The Grammy Award for Best Traditional Pop Vocal Album is an award presented to recording artists at the Grammy Awards, a ceremony that was established in 1958 and originally called the Gramophone Awards. Honors in several categories are presented at the ceremony annually by the National Academy of Recording Arts and Sciences of the United States to "honor artistic achievement, technical proficiency and overall excellence in the recording industry, without regard to album sales or chart position".

The award has been presented every year since 1992, though it has had two name changes throughout its history. In 1992 the award was known as Best Traditional Pop Performance, from 1993 to 2000 the award was known as Best Traditional Pop Vocal Performance, and since 2001 it has been awarded as Best Traditional Pop Vocal Album. Apart from the first year it was presented, the award has been designated for "albums containing 51% or more playing time of vocal tracks", with "traditional" referring to the "composition, vocal styling, and the instrumental arrangement" of the body of music known as the Great American Songbook.

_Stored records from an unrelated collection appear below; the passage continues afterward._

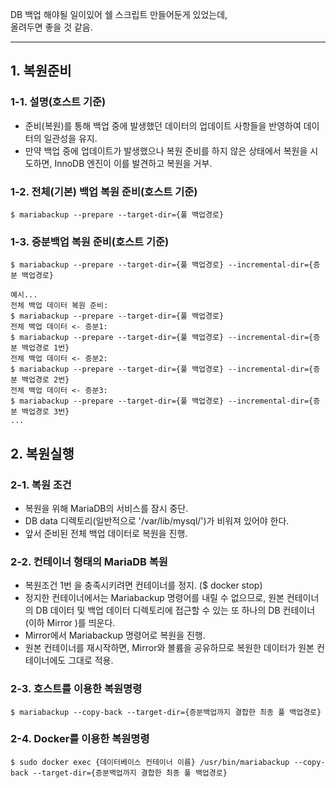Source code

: DB 백업 해야될 일이있어 쉘 스크립트 만들어둔게 있었는데,<br>
올려두면 좋을 것 같음.

---
## 1. 복원준비
### 1-1. 설명(호스트 기준)
- 준비(복원)를 통해 백업 중에 발생했던 데이터의 업데이트 사항들을 반영하여 데이터의 일관성을 유지.
- 만약 백업 중에 업데이트가 발생했으나 복원 준비를 하지 않은 상태에서 복원을 시도하면, InnoDB 엔진이 이를 발견하고 복원을 거부.

### 1-2. 전체(기본) 백업 복원 준비(호스트 기준)
```shell
$ mariabackup --prepare --target-dir={풀 백업경로}
```

### 1-3. 증분백업 복원 준비(호스트 기준)
```shell
$ mariabackup --prepare --target-dir={풀 백업경로} --incremental-dir={증분 백업경로}
```
```shell
예시...
전체 백업 데이터 복원 준비:
$ mariabackup --prepare --target-dir={풀 백업경로}
전체 백업 데이터 <- 증분1:
$ mariabackup --prepare --target-dir={풀 백업경로} --incremental-dir={증분 백업경로 1번}
전체 백업 데이터 <- 증분2:
$ mariabackup --prepare --target-dir={풀 백업경로} --incremental-dir={증분 백업경로 2번}
전체 백업 데이터 <- 증분3:
$ mariabackup --prepare --target-dir={풀 백업경로} --incremental-dir={증분 백업경로 3번}
...
```

## 2. 복원실행
### 2-1. 복원 조건
- 복원을 위해 MariaDB의 서비스를 잠시 중단.
- DB data 디렉토리(일반적으로 '/var/lib/mysql/')가 비워져 있어야 한다.
- 앞서 준비된 전체 백업 데이터로 복원을 진행.

### 2-2. 컨테이너 형태의 MariaDB 복원
- 복원조건 1번 을 충족시키려면 컨테이너를 정지. ($ docker stop)
- 정지한 컨테이너에서는 Mariabackup 명령어를 내릴 수 없으므로, 원본 컨테이너의 DB 데이터 및 백업 데이터 디렉토리에 접근할 수 있는 또 하나의 DB 컨테이너(이하 Mirror )를 띄운다.
- Mirror에서 Mariabackup 명령어로 복원을 진행.
- 원본 컨테이너를 재시작하면, Mirror와 볼륨을 공유하므로 복원한 데이터가 원본 컨테이너에도 그대로 적용.

### 2-3. 호스트를 이용한 복원명령
```shell
$ mariabackup --copy-back --target-dir={증분백업까지 결합한 최종 풀 백업경로}
```

### 2-4. Docker를 이용한 복원명령
```shell
$ sudo docker exec {데이터베이스 컨테이너 이름} /usr/bin/mariabackup --copy-back --target-dir={증분백업까지 결합한 최종 풀 백업경로}
```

The 1992 award was presented to Natalie Cole for the spliced-together duet of her and her father, Nat King Cole, performing his original recording of "Unforgettable". This is the only instance in which the traditional pop award was awarded for a song, as opposed to an album. Prior to 2001, the Grammy was presented to the performing artists only; since then the award has been given to the performing artists, the engineers/mixers, as well as the producers, provided they worked on more than 51 percent of playing time on the album. Producers and engineers who worked on less than 50 percent of playing time of the album, as well as mastering engineers do not win an award, but can apply for a Winners Certificate.

Recipients

  Each year is linked to the article about the Grammy Awards held that year.
  Award only went to a producer of the album, not the performing artist(s).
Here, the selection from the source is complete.